We’re Eliminating Our Customer Loyalty Rewards Program to Focus on Returning Man to the Moon
The world is a very different place now.
Dear Friends:
Sixty years ago, when my grandfather started Redd’s Rockets — a humble jet propulsion laboratory with a single location in downtown Pasadena — it was a simpler time and the world was a less unstable place. Back then, the business of launching rockets was more of an art than a science — indeed, more of a hobby than anyone’s life’s work. Even granddad had other irons in the afterburner, so to speak, in case there just weren’t enough rocket enthusiasts in downtown Pasadena to keep a modest parts and fuels supplier afloat.
When it became clear that there were in fact plenty of “propellant-heads” in the neighborhood and beyond, the original shop moved from the 300s block of E. Holly Street to a prime storefront on Los Robles — and ol’ Redd’s faithful clientele followed. And they brought friends. And eventually, by the time my father, Rodd, took over the family business, renamed it Redd & Son Rockets, and established the small campus north of the freeway, it was clear that customer loyalty to the company ran far, wide, and deep — even after it was revealed that some of the inventory was being shipped overseas, a practice that was quickly, quietly, and patriotically halted.
It was around this time that dad established our company’s long-lived customer loyalty program, to recognize and express gratitude to those repeat patrons who were keeping our profits and spirits soaring. Early members of the Redd Rocket Brigade earned Redd Rocket Rewards points with each purchase. Every hundred points were redeemable for a free pair of fins, a gimbal, or a nylon parachute. As time passed and ambitions grew ever greater, so did the rewards. One customer in 1967 managed to earn enough points for a free canister of synthetic cyclopropane!
And then, of course, everything changed in that fabled Summer of ’69: Dad rechristened the company once more (“Rodd’s Model Rockets & Trains”), and America put a man on the Moon. All of a sudden, everyone wanted to put a man on the moon. Between 1969 and 1973, the United States spent roughly $25.4 billion on the Apollo program. While I’m not at liberty to share specific numbers, my family’s business raked in healthy revenues during the same period. Even when President Nixon reined in federal spending and brought an end to the Apollo era, the enthusiasm of the average American could not be dampened. The age of the Space Shuttle — although not a moon-oriented vehicle — kept our minds and spirits in the heavens… and it kept our customers coming in for reasonably-priced items they could shoot from the ground up into the sky.

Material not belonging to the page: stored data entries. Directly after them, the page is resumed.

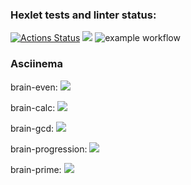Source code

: ### Hexlet tests and linter status:
[![Actions Status](https://github.com/Ekweenox49/php-project-lvl1/workflows/hexlet-check/badge.svg)](https://github.com/Ekweenox49/php-project-lvl1/actions)
<a href="https://codeclimate.com/github/Ekweenox49/php-project-lvl1/maintainability"><img src="https://api.codeclimate.com/v1/badges/161176cec2bee6787f9e/maintainability" /></a>
![example workflow](https://github.com/Ekweenox49/php-project-lvl1/actions/workflows/lint.yml/badge.svg)

### Asciinema
brain-even:
<a href="https://asciinema.org/a/457813" target="_blank"><img src="https://asciinema.org/a/457813.svg" /></a>

brain-calc:
<a href="https://asciinema.org/a/M1BPdL49N3wvY6D0pJOHc7Xar" target="_blank"><img src="https://asciinema.org/a/M1BPdL49N3wvY6D0pJOHc7Xar.svg" /></a>

brain-gcd:
<a href="https://asciinema.org/a/op8cTDirZDq1oHa4U1unDRvts" target="_blank"><img src="https://asciinema.org/a/op8cTDirZDq1oHa4U1unDRvts.svg" /></a>

brain-progression:
<a href="https://asciinema.org/a/J6yFW1SJocXtwP28qAsWYwXHY" target="_blank"><img src="https://asciinema.org/a/J6yFW1SJocXtwP28qAsWYwXHY.svg" /></a>

brain-prime:
<a href="https://asciinema.org/a/l6jd8NsGyU2jrZoogI9V1lqQk" target="_blank"><img src="https://asciinema.org/a/l6jd8NsGyU2jrZoogI9V1lqQk.svg" /></a>
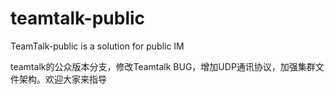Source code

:# teamtalk-public
TeamTalk-public is a solution for public IM

teamtalk的公众版本分支，修改Teamtalk BUG，增加UDP通讯协议，加强集群文件架构。欢迎大家来指导
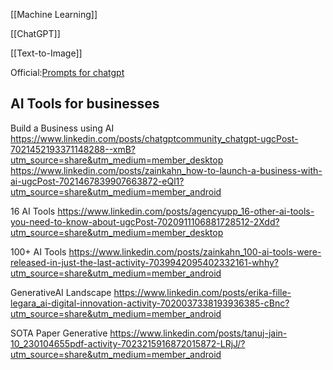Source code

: [[Machine Learning]]

[[ChatGPT]]

[[Text-to-Image]]

Official:[Prompts for chatgpt](https://www.linkedin.com/posts/jackgierlich_50-awesome-chat-gpt-prompts-activity-7015708729333403648-alUj/?originalSubdomain=ee)



## AI Tools for businesses
Build a Business using AI
https://www.linkedin.com/posts/chatgptcommunity_chatgpt-ugcPost-7021452193371148288--xmB?utm_source=share&utm_medium=member_desktop
https://www.linkedin.com/posts/zainkahn_how-to-launch-a-business-with-ai-ugcPost-7021467839907663872-eQl1?utm_source=share&utm_medium=member_android

16 AI Tools https://www.linkedin.com/posts/agencyupp_16-other-ai-tools-you-need-to-know-about-ugcPost-7020911106881728512-2Xdd?utm_source=share&utm_medium=member_desktop

100+ AI Tools
https://www.linkedin.com/posts/zainkahn_100-ai-tools-were-released-in-just-the-last-activity-7039942095402332161-whhy?utm_source=share&utm_medium=member_android

GenerativeAI Landscape
https://www.linkedin.com/posts/erika-fille-legara_ai-digital-innovation-activity-7020037338193936385-cBnc?utm_source=share&utm_medium=member_android

SOTA Paper Generative
https://www.linkedin.com/posts/tanuj-jain-10_230104655pdf-activity-7023215916872015872-LRjJ/?utm_source=share&utm_medium=member_android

It has now been six decades since we opened our hangar bay doors for business, and in that time the world has changed many times over. Things just aren’t what they used to be. The Berlin Wall came down. The Soviet Union broke up. Racism disappeared from the United States entirely. And yet man has not set foot on Earth’s moon since 1972. We at JetLab (our name since the 2004 rebranding) believe that it is time for a triumphant return… but such a great undertaking is not without its costs, and therefore it is with great regret, after months of serious consideration, that I must announce the end of our customer loyalty rewards program.
On May 25, 1961, John F. Kennedy told a joint session of Congress:
“I believe we possess all the resources and talents necessary [to put a man on the moon].”
He added:
“This decision demands a major national commitment of scientific and technical manpower, materiel and facilities, and the possibility of their diversion from other important activities where they are already thinly spread.”
In a similar vein, I say to you, now, our valued customers, that we possess the resources and talents necessary to put a man — or a woman — back on the moon. We are prepared to commit our manpower (and womanpower… totaling some 6,000 full-time employees plus an additional few thousand contractors, graduate students, and interns), materiel and facilities (principally our 177-acre campus in La Cañada Flintridge), but we must divert these limited resources from our JetLab Intergalactic Perks Program,™ which will be sunsetted at the end of this fiscal year.
Please accept my sincere thanks for your loyalty and my admiration for your commitment to lay rocketry. I encourage you to redeem your Intergalactic Perks Points before June 30. Rewards supplies are limited.